Honey, I shrunk the npm packageSep 27, 2023 · 11 minute read · Comments
Have you ever wondered what lies beneath the surface of an npm package? At its heart, it’s nothing more than a gzipped tarball. Working in software development, source code and binary artifacts are nearly always shipped as
.tgz files. And gzip compression is supported by every HTTP server and web browser out there. caniuse.com doesn’t even give statistics for support, it just says “supported in effectively all browsers”. But here’s the kicker: gzip is starting to show its age, making way for newer, more modern compression algorithms like Brotli and ZStandard. Now, imagine a world where npm embraces one of these new algorithms. In this blog post, I’ll dive into the realm of compression and explore the possibilities of modernising npm’s compression strategy.
What’s the competition?
The two major players in this space are Brotli and ZStandard (or zstd for short). Brotli was released by Google in 2013 and zstd was released by Facebook in 2016. They’ve since been standardised, in RFC 7932 and RFC 8478 respectively, and have seen widespread use all over the software industry. It was actually the announcement by Arch Linux that they were going to start compressing their packages with zstd by default that made think about this in the first place. Arch Linux was by no means the first project, nor is it the only one. But to find out if it makes sense for the Node ecosystem, I need to do some benchmarks. And that means breaking out
Benchmarking part 1
I’m going to start with
tar and see what sort of comparisons I can get by switching gzip, Brotli, and zstd. I’ll test with the npm package of npm itself as it’s a pretty popular package, averaging over 4 million downloads a week, while also being quite large at around 11MB unpacked.

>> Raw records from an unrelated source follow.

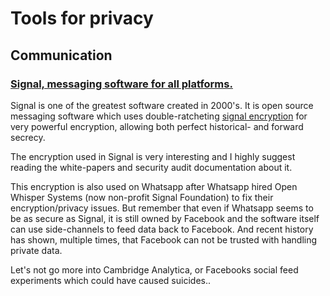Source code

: # Tools for privacy

## Communication

### [Signal, messaging software for all platforms.](https://signal.org/)

Signal is one of the greatest software created in 2000's. It is open source
messaging software which uses double-ratcheting [signal encryption](https://signal.org/docs/)
for very powerful encryption, allowing both perfect historical- and forward
secrecy.

The encryption used in Signal is very interesting and I highly suggest
reading the white-papers and security audit documentation about it. 

This encryption is also used on Whatsapp after Whatsapp hired Open Whisper
Systems (now non-profit Signal Foundation) to fix their encryption/privacy
issues. But remember that even if Whatsapp seems to be as secure as Signal,
it is still owned by Facebook and the software itself can use side-channels
to feed data back to Facebook. And recent history has shown, multiple times,
that Facebook can not be trusted with handling private data.

Let's not go more into Cambridge Analytica, or Facebooks social feed experiments
which could have caused suicides..
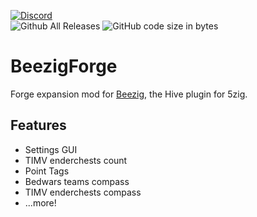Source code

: [![Discord](https://discordapp.com/api/guilds/346695724253184014/embed.png?style=banner2)](http://discord.gg/se7zJsU)  
![Github All Releases](https://img.shields.io/github/downloads/Beezig/BeezigForge/total.svg)
![GitHub code size in bytes](https://img.shields.io/github/languages/code-size/Beezig/BeezigForge.svg)

# BeezigForge
Forge expansion mod for [Beezig](https://github.com/Beezig/Beezig), the Hive plugin for 5zig.

## Features
+ Settings GUI
+ TIMV enderchests count
+ Point Tags
+ Bedwars teams compass
+ TIMV enderchests compass
+ ...more!
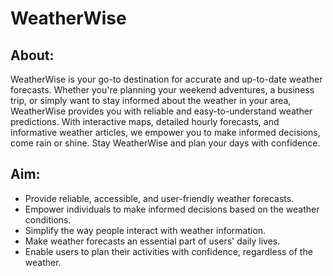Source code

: # WeatherWise

## About:
WeatherWise is your go-to destination for accurate and up-to-date weather forecasts. Whether you're planning your weekend adventures, a business trip, or simply want to stay informed about the weather in your area, WeatherWise provides you with reliable and easy-to-understand weather predictions. With interactive maps, detailed hourly forecasts, and informative weather articles, we empower you to make informed decisions, come rain or shine. Stay WeatherWise and plan your days with confidence.

## Aim:
* Provide reliable, accessible, and user-friendly weather forecasts.
* Empower individuals to make informed decisions based on the weather conditions.
* Simplify the way people interact with weather information.
* Make weather forecasts an essential part of users' daily lives.
* Enable users to plan their activities with confidence, regardless of the weather.
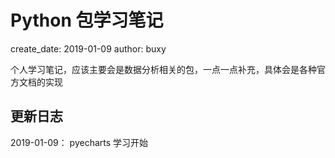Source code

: # Python 包学习笔记
create_date: 2019-01-09
author: buxy

个人学习笔记，应该主要会是数据分析相关的包，一点一点补充，具体会是各种官方文档的实现

## 更新日志
2019-01-09： pyecharts 学习开始
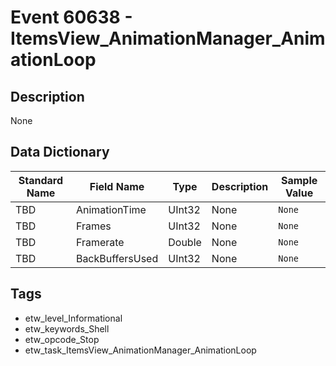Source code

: # Event 60638 - ItemsView_AnimationManager_AnimationLoop

## Description
None

## Data Dictionary
|Standard Name|Field Name|Type|Description|Sample Value|
|---|---|---|---|---|
|TBD|AnimationTime|UInt32|None|`None`|
|TBD|Frames|UInt32|None|`None`|
|TBD|Framerate|Double|None|`None`|
|TBD|BackBuffersUsed|UInt32|None|`None`|

## Tags
* etw_level_Informational
* etw_keywords_Shell
* etw_opcode_Stop
* etw_task_ItemsView_AnimationManager_AnimationLoop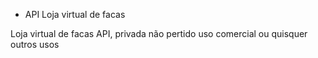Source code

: - API Loja virtual de facas

Loja virtual de facas API, privada não pertido uso comercial ou quisquer outros usos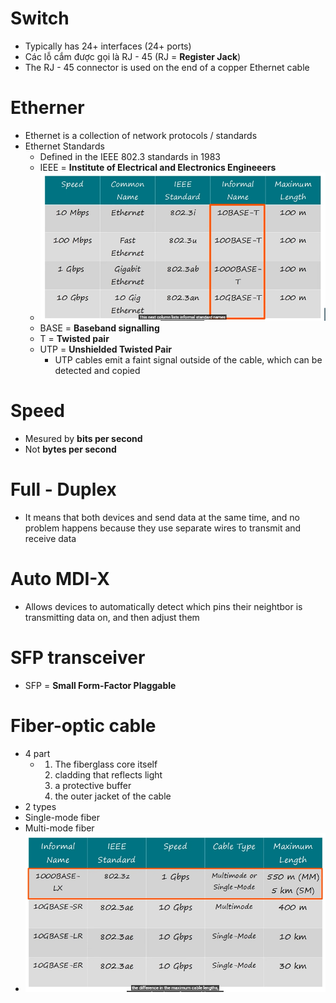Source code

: # Switch
- Typically has 24+ interfaces (24+ ports)
- Các lỗ cắm được gọi là RJ - 45 (RJ = **Register Jack**)
- The RJ - 45 connector is used on the end of a copper Ethernet cable
# Etherner
- Ethernet is a collection of network protocols / standards
- Ethernet Standards
  - Defined in the IEEE 802.3 standards in 1983
  - IEEE = **Institute of Electrical and Electronics Engineeers**
  - ![](https://github.com/MinhHung7/CCNA/blob/main/IEEE%20Standards.png)
  - BASE = **Baseband signalling**
  - T = **Twisted pair**
  - UTP = **Unshielded Twisted Pair**
    - UTP cables emit a faint signal outside of the cable, which can be detected and copied
# Speed
- Mesured by **bits per second**
- Not **bytes per second**
# Full - Duplex
- It means that both devices and send data at the same time, and no problem happens because they use separate wires to transmit and receive data
# Auto MDI-X
- Allows devices to automatically detect which pins their neightbor is transmitting data on, and then adjust them
# SFP transceiver
- SFP = **Small Form-Factor Plaggable**
# Fiber-optic cable
- 4 part
  - 1. The fiberglass core itself
    2. cladding that reflects light
    3. a protective buffer
    4. the outer jacket of the cable
- 2 types
- Single-mode fiber
- Multi-mode fiber  
- ![](https://github.com/MinhHung7/CCNA/blob/main/Fiber-Optic%20Cables%20Standards.png)
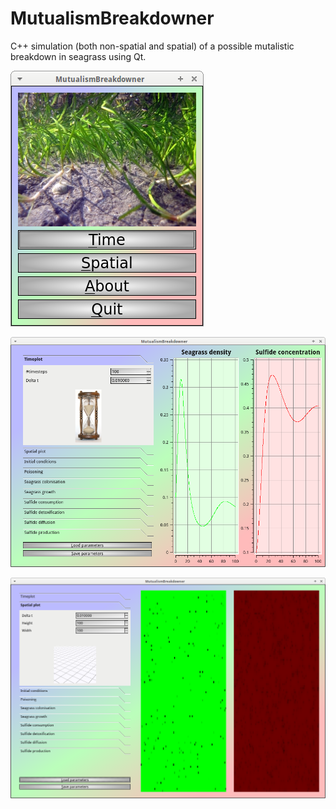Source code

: # MutualismBreakdowner

C++ simulation (both non-spatial and spatial) of a possible mutalistic breakdown in seagrass using Qt.

![Menu screen](MutualismBreakdownerMenuScreen.png)

![Non-spatial version](MutualismBreakdownerNonSpatial.png)

![Spatial version](MutualismBreakdownerSpatial.png)
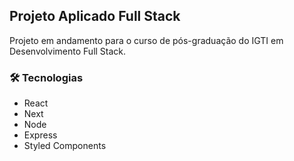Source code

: ## Projeto Aplicado Full Stack
Projeto em andamento para o curso de pós-graduação do IGTI em Desenvolvimento Full Stack.

### 🛠 Tecnologias
- React
- Next
- Node
- Express
- Styled Components
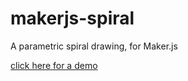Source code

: # makerjs-spiral
A parametric spiral drawing, for Maker.js

[click here for a demo](http://microsoft.github.io/maker.js/demos/demo.html?demo=spiral)

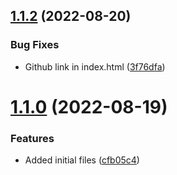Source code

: ## [1.1.2](https://github.com/Pradumnasaraf/Twilio-messaging-app/compare/v1.1.0...v1.1.2) (2022-08-20)


### Bug Fixes

* Github link in index.html ([3f76dfa](https://github.com/Pradumnasaraf/Twilio-messaging-app/commit/3f76dfa1075abed5433bb507a2c79295f564e894))



# [1.1.0](https://github.com/Pradumnasaraf/Twilio-messaging-app/compare/cfb05c4753aa248d67d1b585721c8381dba74c19...v1.1.0) (2022-08-19)


### Features

* Added initial files ([cfb05c4](https://github.com/Pradumnasaraf/Twilio-messaging-app/commit/cfb05c4753aa248d67d1b585721c8381dba74c19))



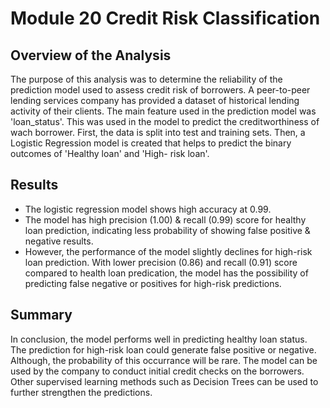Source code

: # Module 20 Credit Risk Classification

## Overview of the Analysis

The purpose of this analysis was to determine the reliability of the prediction model used to assess credit risk of borrowers. A peer-to-peer lending services company has provided a dataset of historical lending activity of their clients.
The main feature used in the prediction model was 'loan_status'. This was used in the model to predict the creditworthiness of wach borrower.
First, the data is split into test and training sets. Then, a Logistic Regression model is created that helps to predict the binary outcomes of 'Healthy loan' and 'High- risk loan'.

## Results

* The logistic regression model shows high accuracy at 0.99. 
* The model has high precision (1.00) & recall (0.99) score for healthy loan prediction, indicating less probability of showing false positive & negative results.
* However, the performance of the model slightly declines for high-risk loan prediction. With lower precision (0.86) and recall (0.91) score compared to health loan predication, the model has the possibility of predicting false negative or positives for high-risk predictions.


## Summary

In conclusion, the model performs well in predicting healthy loan status. The prediction for high-risk loan could generate false positive or negative. Although, the probability of this occurrance will be rare. The model can be used by the company to conduct initial credit checks on the borrowers. Other supervised learning methods such as Decision Trees can be used to further strengthen the predictions.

1$ curl --remote-name https://registry.npmjs.org/npm/-/npm-9.7.1.tgz 2$ ls -l --human npm-9.7.1.tgz 3-rw-r--r-- 1 jamie users 2.6M Jun 16 20:30 npm-9.7.1.tgz 4$ tar --extract --gzip --file npm-9.7.1.tgz 5$ du --summarize --human --apparent-size package 611M package
gzip is already giving good results, compressing 11MB to 2.6MB for a compression ratio of around 0.24. But what can the contenders do? I’m going to stick with the default options for now:
1$ brotli --version 2brotli 1.0.9 3$ tar --use-compress-program brotli --create --file npm-9.7.1.tar.br package 4$ zstd --version 5*** Zstandard CLI (64-bit) v1.5.5, by Yann Collet *** 6$ tar --use-compress-program zstd --create --file npm-9.7.1.tar.zst package 7$ ls -l --human npm-9.7.1.tgz npm-9.7.1.tar.br npm-9.7.1.tar.zst 8-rw-r--r-- 1 jamie users 1.6M Jun 16 21:14 npm-9.7.1.tar.br 9-rw-r--r-- 1 jamie users 2.3M Jun 16 21:14 npm-9.7.1.tar.zst 10-rw-r--r-- 1 jamie users 2.6M Jun 16 20:30 npm-9.7.1.tgz
Wow! With no configuration both Brotli and zstd come out ahead of gzip, but Brotli is the clear winner here. It manages a compression ratio of 0.15 versus zstd’s 0.21. In real terms that means a saving of around 1MB. That doesn’t sound like much, but at 4 million weekly downloads, that would save 4TB of bandwidth per week.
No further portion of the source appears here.